According to legend, Sisyphus was the founder and first king of the city-state of Corinth. At the end of Sisyphus' life, Hades, the god of the underworld, came to Corinth personally to collect Sisyphus. Sisyphus tricked Hades, and trapped him in a closet. With Hades out of the way, no one could die anymore. Finally, Hades got out and brought Sisyphus down to the underworld. Sisyphus, however, asked his wife not to give him a funeral. Once in the underworld, Sisyphus complained that because he hadn't been given a proper burial, he couldn't enter the land of the dead. He got off on a technicality, and was allowed to return to the world to arrange his funeral. Sisyphus forgot all about the funeral and just went on living. When the gods caught up to him, they condemned him to an eternal punishment. Sisyphus was made to roll a massive boulder up a hill. But every time the boulder reaches the top, it rolls back down again.
In his essay "The Myth of Sisyphus," Albert Camus took the Sisyphus story to be a metaphor for the human condition: an unending, futile struggle to come to terms with the incomprehensibility of the world. Camus claims that the struggle itself is the point, and ends with the lines: "The struggle itself toward the heights is enough to fill a man's heart. One must imagine Sisyphus happy."
Try carving a hill out of packing foam, and making a papier-mâché boulder. Use an action figure or some other kind of doll for Sisyphus. Try showing him pushing the boulder up the hill, or walking back down after it, considering his fate.
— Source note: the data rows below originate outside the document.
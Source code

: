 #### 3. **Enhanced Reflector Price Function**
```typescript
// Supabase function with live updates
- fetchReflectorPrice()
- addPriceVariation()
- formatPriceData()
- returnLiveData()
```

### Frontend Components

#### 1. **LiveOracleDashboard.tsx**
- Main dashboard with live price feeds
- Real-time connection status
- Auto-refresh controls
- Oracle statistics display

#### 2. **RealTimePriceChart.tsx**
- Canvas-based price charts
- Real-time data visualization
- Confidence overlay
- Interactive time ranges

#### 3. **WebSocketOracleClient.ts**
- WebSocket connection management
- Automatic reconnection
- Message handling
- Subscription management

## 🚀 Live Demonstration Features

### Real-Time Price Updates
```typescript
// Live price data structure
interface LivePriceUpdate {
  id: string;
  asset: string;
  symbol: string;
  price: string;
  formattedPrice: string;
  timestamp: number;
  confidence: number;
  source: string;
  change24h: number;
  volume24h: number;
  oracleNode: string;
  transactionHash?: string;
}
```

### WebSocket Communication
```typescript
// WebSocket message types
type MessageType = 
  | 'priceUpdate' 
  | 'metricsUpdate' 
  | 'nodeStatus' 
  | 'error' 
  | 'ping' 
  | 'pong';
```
The story of Prometheus is most famously told in Aeschylus' tragedy "Prometheus Bound." Prometheus was a titan, a relative of the gods, who stole the secret of fire from the gods and gave it to man. Fire made men powerful and independent, so the jealous Zeus, king of the gods, ordered Prometheus to be chained to a boulder. Every day an eagle would eat Prometheus' liver, and every night his liver would grow back for the next day's feeding. Eventually, Hercules killed the eagle and freed Prometheus.
There are several scenes in the Prometheus story that would make a good diorama. Consider the scene of the eagle eating Prometheus' liver, or Prometheus giving man fire, which is symbolic of knowledge and civilization.
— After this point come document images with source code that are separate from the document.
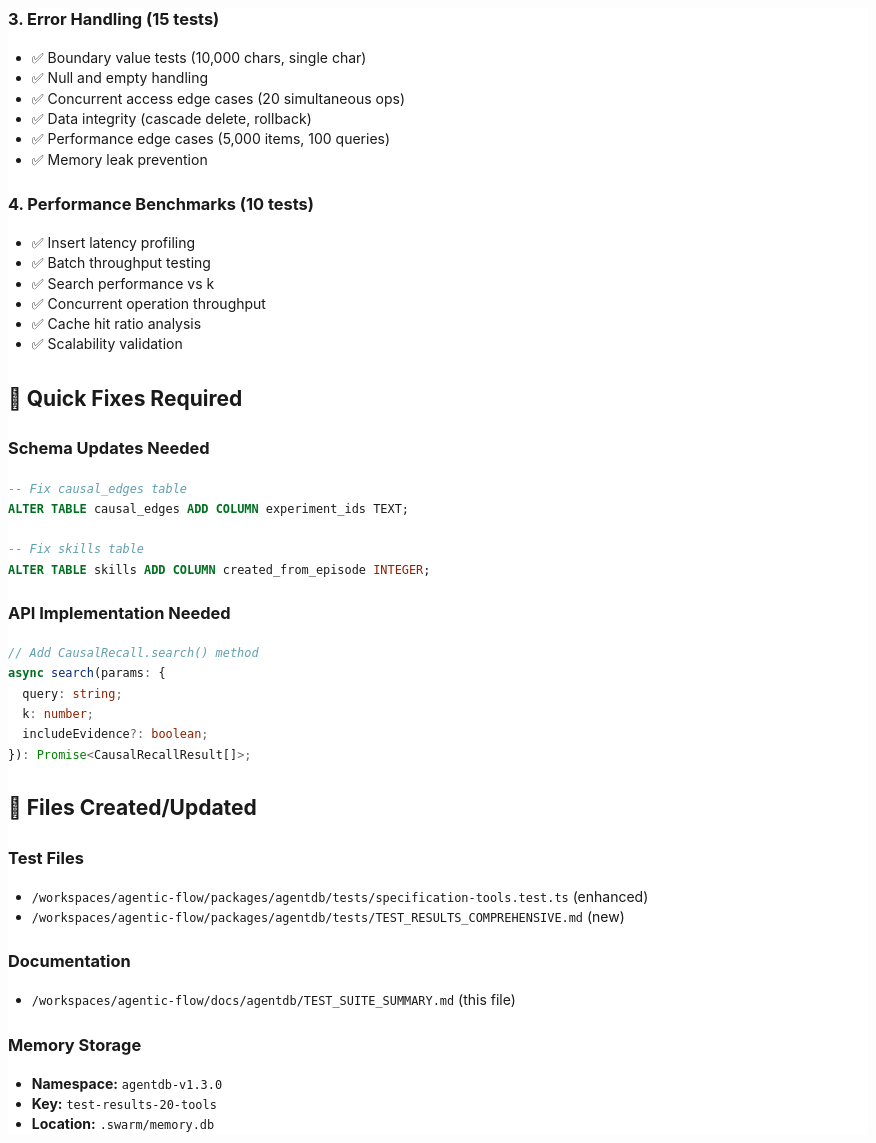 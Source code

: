 ### 3. Error Handling (15 tests)
- ✅ Boundary value tests (10,000 chars, single char)
- ✅ Null and empty handling
- ✅ Concurrent access edge cases (20 simultaneous ops)
- ✅ Data integrity (cascade delete, rollback)
- ✅ Performance edge cases (5,000 items, 100 queries)
- ✅ Memory leak prevention

### 4. Performance Benchmarks (10 tests)
- ✅ Insert latency profiling
- ✅ Batch throughput testing
- ✅ Search performance vs k
- ✅ Concurrent operation throughput
- ✅ Cache hit ratio analysis
- ✅ Scalability validation

## 🔧 Quick Fixes Required

### Schema Updates Needed
```sql
-- Fix causal_edges table
ALTER TABLE causal_edges ADD COLUMN experiment_ids TEXT;

-- Fix skills table
ALTER TABLE skills ADD COLUMN created_from_episode INTEGER;
```

### API Implementation Needed
```typescript
// Add CausalRecall.search() method
async search(params: {
  query: string;
  k: number;
  includeEvidence?: boolean;
}): Promise<CausalRecallResult[]>;
```

## 📁 Files Created/Updated

### Test Files
- `/workspaces/agentic-flow/packages/agentdb/tests/specification-tools.test.ts` (enhanced)
- `/workspaces/agentic-flow/packages/agentdb/tests/TEST_RESULTS_COMPREHENSIVE.md` (new)

### Documentation
- `/workspaces/agentic-flow/docs/agentdb/TEST_SUITE_SUMMARY.md` (this file)

### Memory Storage
- **Namespace:** `agentdb-v1.3.0`
- **Key:** `test-results-20-tools`
- **Location:** `.swarm/memory.db`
According to the myth, Zeus came to Leda, queen of Sparta, in the form of a swan and seduced her. Zeus was constantly raping or seducing mortal women, as in the stories of Io, Europa or Hercules' mother Alcmene. After sleeping with both Zeus and her husband Tyndareus, Leda laid eggs from which her children hatched. From one of the eggs hatched the twins Castor and Pollux, who would go on to become mythological heroes in their own right, and from the other hatched Helen and Clytemnestra. Helen and Pollux were the children of Zeus, and Castor and Clytemnestra were the children of Tyndareus. Helen became queen of Sparta, and married her brother-in-law Menelaus. The Trojan War kicked off when Paris, prince of Troy, kidnapped Helen and brought her home to Troy. Clytemnestra married Agamemnon, king of Mycenae and high king of all the Greeks. When Agamemnon got home from the Trojan War, Clytemnestra killed him in the bath in revenge for Agamemnon sacrificing their daughter Iphigenia.
The scene of Leda and the swan appears on Greco-Roman art, and is a common theme in Western art, especially painting.